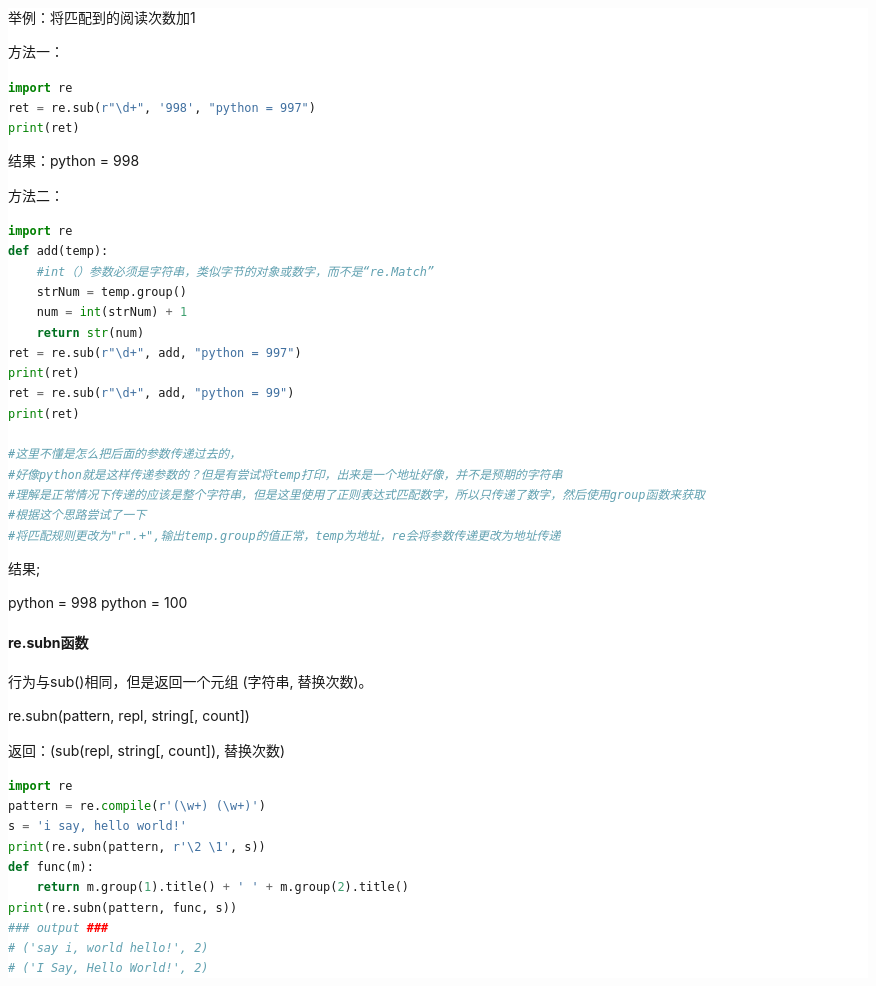 

举例：将匹配到的阅读次数加1

方法一：

```python
import re
ret = re.sub(r"\d+", '998', "python = 997")
print(ret)
```

结果：python = 998



方法二：

```python
import re
def add(temp):
    #int（）参数必须是字符串，类似字节的对象或数字，而不是“re.Match”
    strNum = temp.group()
    num = int(strNum) + 1
    return str(num)
ret = re.sub(r"\d+", add, "python = 997")
print(ret)
ret = re.sub(r"\d+", add, "python = 99")
print(ret)

#这里不懂是怎么把后面的参数传递过去的，
#好像python就是这样传递参数的？但是有尝试将temp打印，出来是一个地址好像，并不是预期的字符串
#理解是正常情况下传递的应该是整个字符串，但是这里使用了正则表达式匹配数字，所以只传递了数字，然后使用group函数来获取
#根据这个思路尝试了一下
#将匹配规则更改为"r".+",输出temp.group的值正常，temp为地址，re会将参数传递更改为地址传递
```

结果;

python = 998
python = 100





#### re.subn函数

行为与sub()相同，但是返回一个元组 (字符串, 替换次数)。

re.subn(pattern, repl, string[, count])

返回：(sub(repl, string[, count]), 替换次数)

```python
import re
pattern = re.compile(r'(\w+) (\w+)')
s = 'i say, hello world!'
print(re.subn(pattern, r'\2 \1', s))
def func(m):
    return m.group(1).title() + ' ' + m.group(2).title()
print(re.subn(pattern, func, s))
### output ###
# ('say i, world hello!', 2)
# ('I Say, Hello World!', 2)
```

• Work order: Line by line, return the listing above exactly, leaving out its pictures.

• Answer to the problem:
举例：将匹配到的阅读次数加1

方法一：

```python
import re
ret = re.sub(r"\d+", '998', "python = 997")
print(ret)
```

结果：python = 998



方法二：

```python
import re
def add(temp):
    #int（）参数必须是字符串，类似字节的对象或数字，而不是“re.Match”
    strNum = temp.group()
    num = int(strNum) + 1
    return str(num)
ret = re.sub(r"\d+", add, "python = 997")
print(ret)
ret = re.sub(r"\d+", add, "python = 99")
print(ret)

#这里不懂是怎么把后面的参数传递过去的，
#好像python就是这样传递参数的？但是有尝试将temp打印，出来是一个地址好像，并不是预期的字符串
#理解是正常情况下传递的应该是整个字符串，但是这里使用了正则表达式匹配数字，所以只传递了数字，然后使用group函数来获取
#根据这个思路尝试了一下
#将匹配规则更改为"r".+",输出temp.group的值正常，temp为地址，re会将参数传递更改为地址传递
```

结果;

python = 998
python = 100





#### re.subn函数

行为与sub()相同，但是返回一个元组 (字符串, 替换次数)。

re.subn(pattern, repl, string[, count])

返回：(sub(repl, string[, count]), 替换次数)

```python
import re
pattern = re.compile(r'(\w+) (\w+)')
s = 'i say, hello world!'
print(re.subn(pattern, r'\2 \1', s))
def func(m):
    return m.group(1).title() + ' ' + m.group(2).title()
print(re.subn(pattern, func, s))
### output ###
# ('say i, world hello!', 2)
# ('I Say, Hello World!', 2)
```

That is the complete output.